瓜生は戦争中の学生時代に、檜原のことを最初に書いた、当時の法政大学教授田部重治の文章で村を知ったことが縁で、後年この本を書くことになった。『紀聞』の出だしの文章は、だから先人への挨拶なわけだ。こういう気配りがまずある本だから、諸事行き届かないわけはない。
土地に対して行き届くというのはとにかく歩くこと、と言わんばかりに歩きまわる。瓜生には『日本山岳文学史』という著書もあり、歩くことにはまったく頓着しないように生まれついている、とも言っている。
檜原は大きな村だ。東京二十三区でいちばん大きな世田谷区の二倍の広さがある。東京のチベットと呼ばれたりするが、自然の恵みが全村にこぼれている。村の八割が秩父多摩国立公園に属す。瓜生が最初に檜原に足を向けたのは山に登るためだった。檜原には、南北二つの秋川が東西に流れる。街道には山がせまり、空が狭い。しかし、いったん山に登ると眺めはひらけ、多摩の尾根歩きが満喫できる。

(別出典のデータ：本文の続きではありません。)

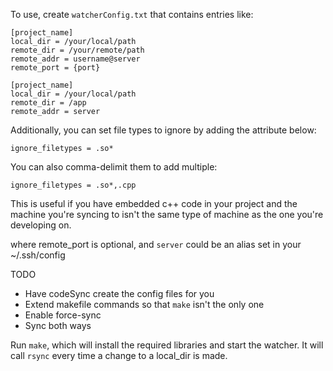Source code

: To use, create `watcherConfig.txt` that contains entries like:

    [project_name]
    local_dir = /your/local/path
    remote_dir = /your/remote/path
    remote_addr = username@server
    remote_port = {port}
    
    [project_name]
    local_dir = /your/local/path
    remote_dir = /app
    remote_addr = server

Additionally, you can set file types to ignore by adding the attribute below:

`ignore_filetypes = .so*`

You can also comma-delimit them to add multiple:

`ignore_filetypes = .so*,.cpp`

This is useful if you have embedded c++ code in your project and the machine you're syncing to isn't the same type of machine as the one you're developing on.

where remote_port is optional, and `server` could be an alias set in your ~/.ssh/config

TODO

* Have codeSync create the config files for you
* Extend makefile commands so that `make` isn't the only one
* Enable force-sync
* Sync both ways

Run `make`, which will install the required libraries and start the watcher. It will call `rsync` every time a change to a local_dir is made.
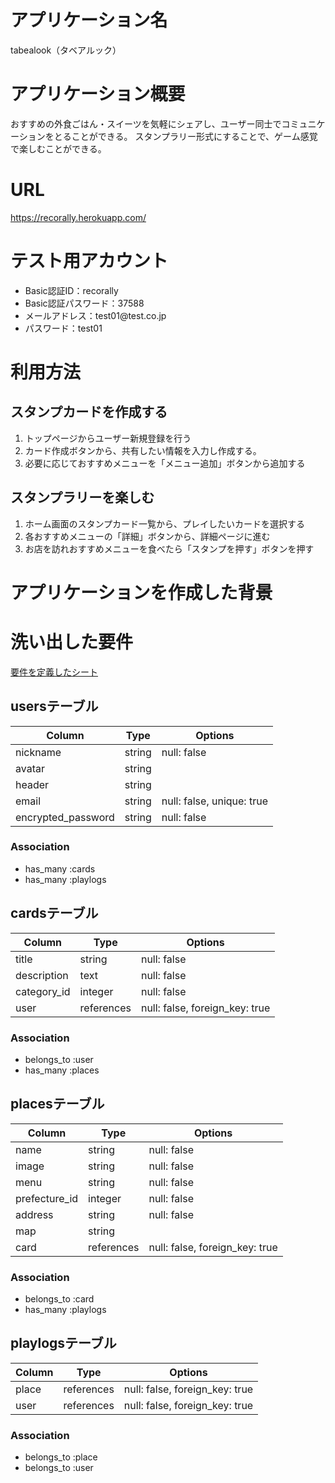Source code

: # アプリケーション名
tabealook（タベアルック）

# アプリケーション概要
おすすめの外食ごはん・スイーツを気軽にシェアし、ユーザー同士でコミュニケーションをとることができる。
スタンプラリー形式にすることで、ゲーム感覚で楽しむことができる。

# URL
https://recorally.herokuapp.com/

# テスト用アカウント
<ul>
  <li>Basic認証ID：recorally</li>
  <li>Basic認証パスワード：37588</li>
  <li>メールアドレス：test01@test.co.jp</li>
  <li>パスワード：test01</li>
</ul>

# 利用方法

## スタンプカードを作成する
1. トップページからユーザー新規登録を行う
2. カード作成ボタンから、共有したい情報を入力し作成する。
3. 必要に応じておすすめメニューを「メニュー追加」ボタンから追加する

## スタンプラリーを楽しむ
1. ホーム画面のスタンプカード一覧から、プレイしたいカードを選択する
2. 各おすすめメニューの「詳細」ボタンから、詳細ページに進む
3. お店を訪れおすすめメニューを食べたら「スタンプを押す」ボタンを押す

# アプリケーションを作成した背景

# 洗い出した要件
[要件を定義したシート](https://docs.google.com/spreadsheets/d/1xp8unMI8xZ1gxdxHfx-YYX8BdA-iDF0M30uJ8dubrlw/edit#gid=1650945082)

## usersテーブル

| Column             | Type       | Options                   |
| ------------------ | ---------- | ------------------------- |
| nickname           | string     | null: false               |
| avatar             | string     |                           |
| header             | string     |                           |
| email              | string     | null: false, unique: true |
| encrypted_password | string     | null: false               |


### Association

- has_many :cards
- has_many :playlogs


## cardsテーブル

| Column      | Type       | Options                        |
| ----------- | ---------- | ------------------------------ |
| title       | string     | null: false                    |
| description | text       | null: false                    |
| category_id | integer    | null: false                    |
| user        | references | null: false, foreign_key: true |


### Association

- belongs_to :user
- has_many :places


## placesテーブル

| Column        | Type       | Options                        |
| ------------- | ---------- | ------------------------------ |
| name          | string     | null: false                    |
| image         | string     | null: false                    |
| menu          | string     | null: false                    |
| prefecture_id | integer    | null: false                    |
| address       | string     | null: false                    |
| map           | string     |                                |
| card          | references | null: false, foreign_key: true |


### Association

- belongs_to :card
- has_many :playlogs


## playlogsテーブル

| Column        | Type       | Options                        |
| ------------- | ---------- | ------------------------------ |
| place         | references | null: false, foreign_key: true |
| user          | references | null: false, foreign_key: true |


### Association

- belongs_to :place
- belongs_to :user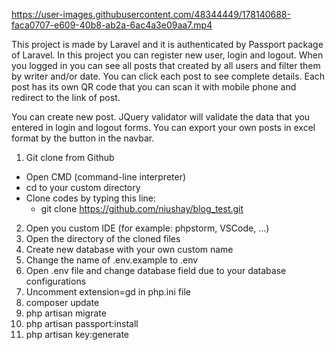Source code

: 




https://user-images.githubusercontent.com/48344449/178140688-faca0707-e609-40b8-ab2a-6ac4a3e09aa7.mp4





This project is made by Laravel and it is authenticated by Passport package of Laravel.
In this project you can register new user, login and logout. When you logged in you can see all
posts that created by all users and filter them by writer and/or date. You can click each post to
see complete details. Each post has its own QR code that you can scan it with mobile phone and
redirect to the link of post.

You can create new post. JQuery validator will validate the data that you entered in
login and logout forms. You can export your own posts in excel format by the button in
the navbar.

1. Git clone from Github
* Open CMD (command-line interpreter)
* cd to your custom directory
* Clone codes by typing this line:
    * git clone https://github.com/niushay/blog_test.git

2. Open you custom IDE (for example: phpstorm, VSCode, ...)
3. Open the directory of the cloned files
4. Create new database with your own custom name
5. Change the name of .env.example to .env
6. Open .env file and change database field due to your database configurations
7. Uncomment extension=gd in php.ini file
8. composer update
9. php artisan migrate
10. php artisan passport:install
11. php artisan key:generate

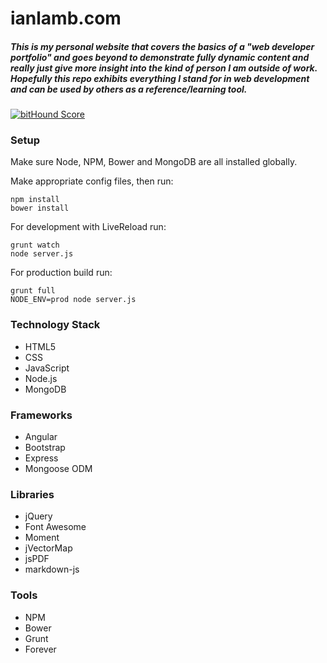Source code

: # ianlamb.com

##### This is my personal website that covers the basics of a "web developer portfolio" and goes beyond to demonstrate fully dynamic content and really just give more insight into the kind of person I am outside of work. Hopefully this repo exhibits everything I stand for in web development and can be used by others as a reference/learning tool.

[![bitHound Score](https://www.bithound.io/github/ianlamb/ildotcom/badges/score.svg)](https://www.bithound.io/github/ianlamb/ildotcom/master)

### Setup

Make sure Node, NPM, Bower and MongoDB are all installed globally.

Make appropriate config files, then run:

    npm install
    bower install
    
For development with LiveReload run:

    grunt watch
    node server.js
    
For production build run:

    grunt full
    NODE_ENV=prod node server.js


### Technology Stack
* HTML5
* CSS
* JavaScript
* Node.js
* MongoDB

### Frameworks
* Angular
* Bootstrap
* Express
* Mongoose ODM

### Libraries
* jQuery
* Font Awesome
* Moment
* jVectorMap
* jsPDF
* markdown-js

### Tools
* NPM
* Bower
* Grunt
* Forever
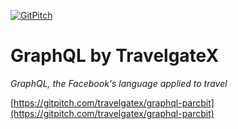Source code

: [![GitPitch](https://gitpitch.com/assets/badge.svg)](https://gitpitch.com/travelgatex/graphql-parcbi)

# GraphQL by TravelgateX

*GraphQL, the Facebook's language applied to travel*

[https://gitpitch.com/travelgatex/graphql-parcbit](https://gitpitch.com/travelgatex/graphql-parcbit)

だがこの山男は風光を愛でるだけではない。檜原を隈なく歩いて村人たちの生活をつぶさに見、古老に話を聞く。昔の生活は辛かった。畠仕事、山仕事、蚕を飼い、馬を曳く。炭を焼く。毎日食うことに追われていた。だがそう言う古老の笑顔は福々しい。
檜原にくると、しばしば元気な老人に出会う。七十ぐらいかと思うと、八十をすぎている。
そういえば、柳田国男も人里(ヘンボリ)に健在だった百二歳の翁の話を聞きにいった。夕方、柳田はがっかりして宿に戻ってきた。人里の翁は何を聞いても、忘れたの一点張りだったそうだ。
檜原の人はぶっきら棒で愛想がない。口先のお世辞など論外だ。村の商店は村の人でなく、たいていよそ者が経営している。瓜生は、もどかしそうにそう書いているが、じつは共鳴しているのだ。その共鳴音が、文章の端々に〈潺湲〉とひびいている。
ある土地に入れこむというのはどういうことなのだろう。人が土地を選ぶのか、土地が人を選ぶのか。読後には、一作家と檜原村の晴朗な関係がくっきり浮かんで、うらやましい。